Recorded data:
|---|

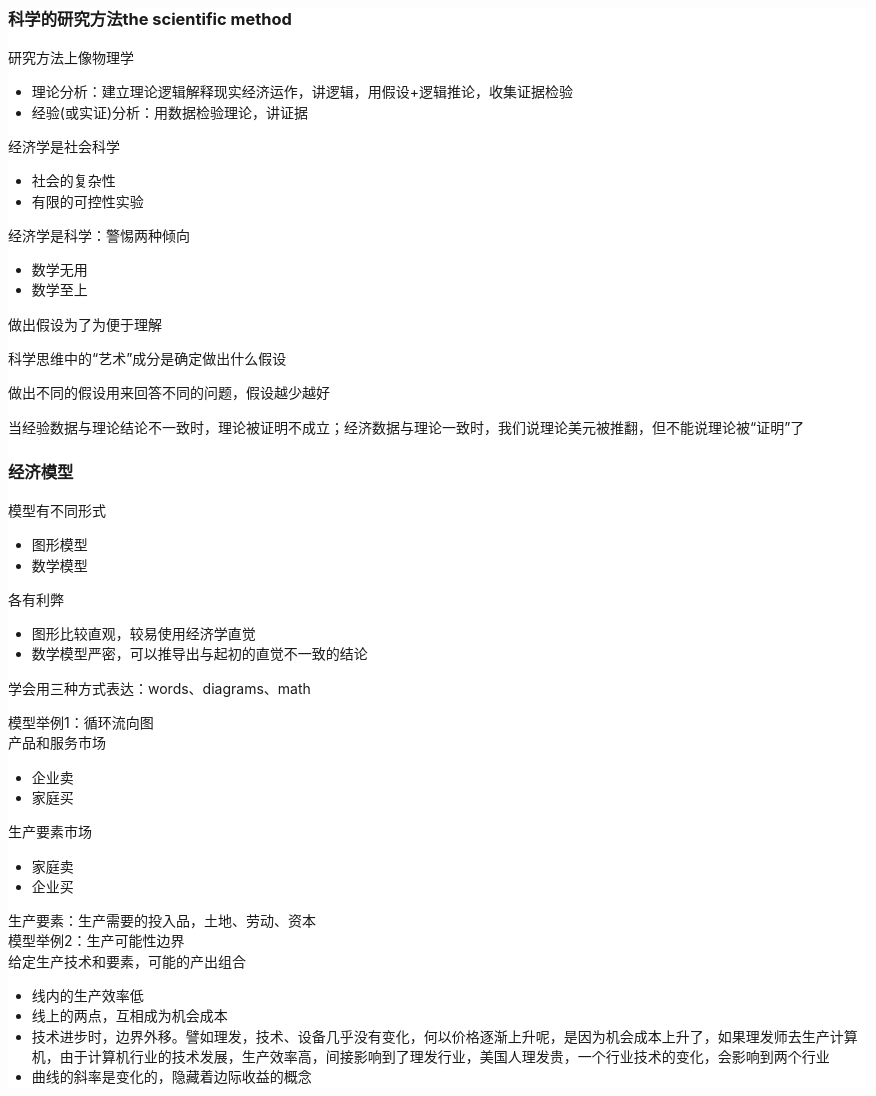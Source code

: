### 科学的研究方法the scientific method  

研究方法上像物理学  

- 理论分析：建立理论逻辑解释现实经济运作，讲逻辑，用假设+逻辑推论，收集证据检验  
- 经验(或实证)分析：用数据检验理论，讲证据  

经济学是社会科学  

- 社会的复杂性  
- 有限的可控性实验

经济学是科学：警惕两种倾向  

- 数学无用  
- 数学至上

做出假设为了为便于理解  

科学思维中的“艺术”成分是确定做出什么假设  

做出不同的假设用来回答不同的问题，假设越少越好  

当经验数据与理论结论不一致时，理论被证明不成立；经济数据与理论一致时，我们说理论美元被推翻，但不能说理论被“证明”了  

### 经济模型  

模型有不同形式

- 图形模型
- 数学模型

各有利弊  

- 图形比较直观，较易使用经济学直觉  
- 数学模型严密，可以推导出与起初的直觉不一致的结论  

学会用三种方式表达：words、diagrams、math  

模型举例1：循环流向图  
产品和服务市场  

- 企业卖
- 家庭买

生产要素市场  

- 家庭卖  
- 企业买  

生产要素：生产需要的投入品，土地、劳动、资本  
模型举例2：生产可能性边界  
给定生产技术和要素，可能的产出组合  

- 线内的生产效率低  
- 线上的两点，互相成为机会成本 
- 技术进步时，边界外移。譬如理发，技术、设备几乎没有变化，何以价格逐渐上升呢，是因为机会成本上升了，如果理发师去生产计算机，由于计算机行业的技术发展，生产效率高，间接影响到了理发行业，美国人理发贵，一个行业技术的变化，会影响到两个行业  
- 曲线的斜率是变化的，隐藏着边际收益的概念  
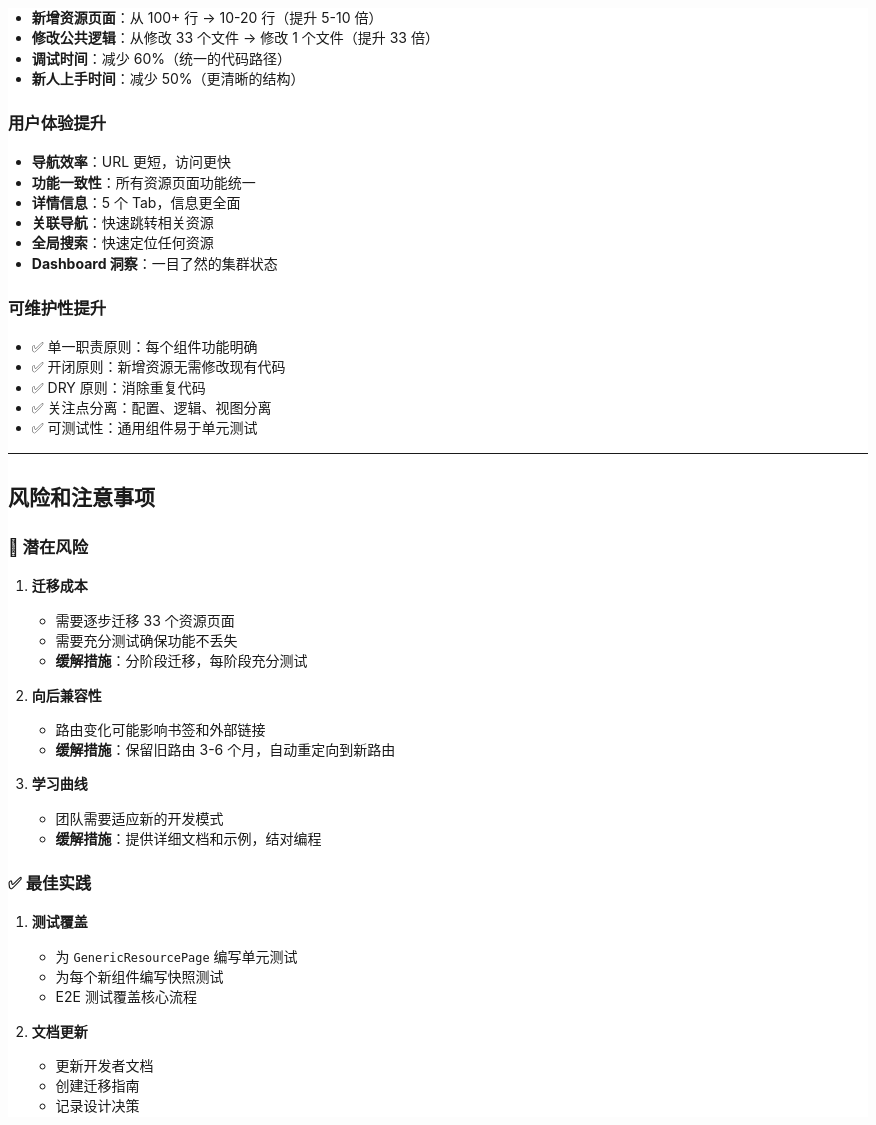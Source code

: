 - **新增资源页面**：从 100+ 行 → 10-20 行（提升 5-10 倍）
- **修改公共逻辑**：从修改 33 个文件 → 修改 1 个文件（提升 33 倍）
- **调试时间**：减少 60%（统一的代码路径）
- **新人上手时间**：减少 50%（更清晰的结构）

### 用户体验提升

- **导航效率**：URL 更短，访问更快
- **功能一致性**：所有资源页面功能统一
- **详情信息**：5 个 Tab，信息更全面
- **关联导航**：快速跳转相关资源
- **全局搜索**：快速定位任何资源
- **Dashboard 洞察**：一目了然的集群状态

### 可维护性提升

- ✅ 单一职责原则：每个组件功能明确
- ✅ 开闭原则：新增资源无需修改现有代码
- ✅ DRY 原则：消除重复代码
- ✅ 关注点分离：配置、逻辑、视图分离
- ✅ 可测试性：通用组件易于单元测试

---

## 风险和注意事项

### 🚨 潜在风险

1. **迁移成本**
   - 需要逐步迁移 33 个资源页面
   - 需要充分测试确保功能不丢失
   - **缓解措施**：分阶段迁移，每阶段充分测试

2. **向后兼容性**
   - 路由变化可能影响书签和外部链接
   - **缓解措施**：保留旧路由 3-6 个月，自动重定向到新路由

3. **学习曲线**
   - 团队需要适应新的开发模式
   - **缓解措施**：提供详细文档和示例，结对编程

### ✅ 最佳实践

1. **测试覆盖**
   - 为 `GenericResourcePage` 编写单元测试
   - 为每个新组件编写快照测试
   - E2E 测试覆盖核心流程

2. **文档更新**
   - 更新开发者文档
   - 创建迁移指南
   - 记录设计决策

|---|

* Problem statement *
Return every entry above word for word, leaving pictures out.

* Solution for this task *
Source code

:### 科学的研究方法the scientific method  

研究方法上像物理学  

- 理论分析：建立理论逻辑解释现实经济运作，讲逻辑，用假设+逻辑推论，收集证据检验  
- 经验(或实证)分析：用数据检验理论，讲证据  

经济学是社会科学  

- 社会的复杂性  
- 有限的可控性实验

经济学是科学：警惕两种倾向  

- 数学无用  
- 数学至上

做出假设为了为便于理解  

科学思维中的“艺术”成分是确定做出什么假设  

做出不同的假设用来回答不同的问题，假设越少越好  

当经验数据与理论结论不一致时，理论被证明不成立；经济数据与理论一致时，我们说理论美元被推翻，但不能说理论被“证明”了  

### 经济模型  

模型有不同形式

- 图形模型
- 数学模型

各有利弊  

- 图形比较直观，较易使用经济学直觉  
- 数学模型严密，可以推导出与起初的直觉不一致的结论  

学会用三种方式表达：words、diagrams、math  

模型举例1：循环流向图  
产品和服务市场  

- 企业卖
- 家庭买

生产要素市场  

- 家庭卖  
- 企业买  

生产要素：生产需要的投入品，土地、劳动、资本  
模型举例2：生产可能性边界  
给定生产技术和要素，可能的产出组合  

- 线内的生产效率低  
- 线上的两点，互相成为机会成本 
- 技术进步时，边界外移。譬如理发，技术、设备几乎没有变化，何以价格逐渐上升呢，是因为机会成本上升了，如果理发师去生产计算机，由于计算机行业的技术发展，生产效率高，间接影响到了理发行业，美国人理发贵，一个行业技术的变化，会影响到两个行业  
- 曲线的斜率是变化的，隐藏着边际收益的概念  
Source code

: - **新增资源页面**：从 100+ 行 → 10-20 行（提升 5-10 倍）
- **修改公共逻辑**：从修改 33 个文件 → 修改 1 个文件（提升 33 倍）
- **调试时间**：减少 60%（统一的代码路径）
- **新人上手时间**：减少 50%（更清晰的结构）

### 用户体验提升

- **导航效率**：URL 更短，访问更快
- **功能一致性**：所有资源页面功能统一
- **详情信息**：5 个 Tab，信息更全面
- **关联导航**：快速跳转相关资源
- **全局搜索**：快速定位任何资源
- **Dashboard 洞察**：一目了然的集群状态

### 可维护性提升

- ✅ 单一职责原则：每个组件功能明确
- ✅ 开闭原则：新增资源无需修改现有代码
- ✅ DRY 原则：消除重复代码
- ✅ 关注点分离：配置、逻辑、视图分离
- ✅ 可测试性：通用组件易于单元测试

---

## 风险和注意事项

### 🚨 潜在风险

1. **迁移成本**
   - 需要逐步迁移 33 个资源页面
   - 需要充分测试确保功能不丢失
   - **缓解措施**：分阶段迁移，每阶段充分测试

2. **向后兼容性**
   - 路由变化可能影响书签和外部链接
   - **缓解措施**：保留旧路由 3-6 个月，自动重定向到新路由

3. **学习曲线**
   - 团队需要适应新的开发模式
   - **缓解措施**：提供详细文档和示例，结对编程

### ✅ 最佳实践

1. **测试覆盖**
   - 为 `GenericResourcePage` 编写单元测试
   - 为每个新组件编写快照测试
   - E2E 测试覆盖核心流程

2. **文档更新**
   - 更新开发者文档
   - 创建迁移指南
   - 记录设计决策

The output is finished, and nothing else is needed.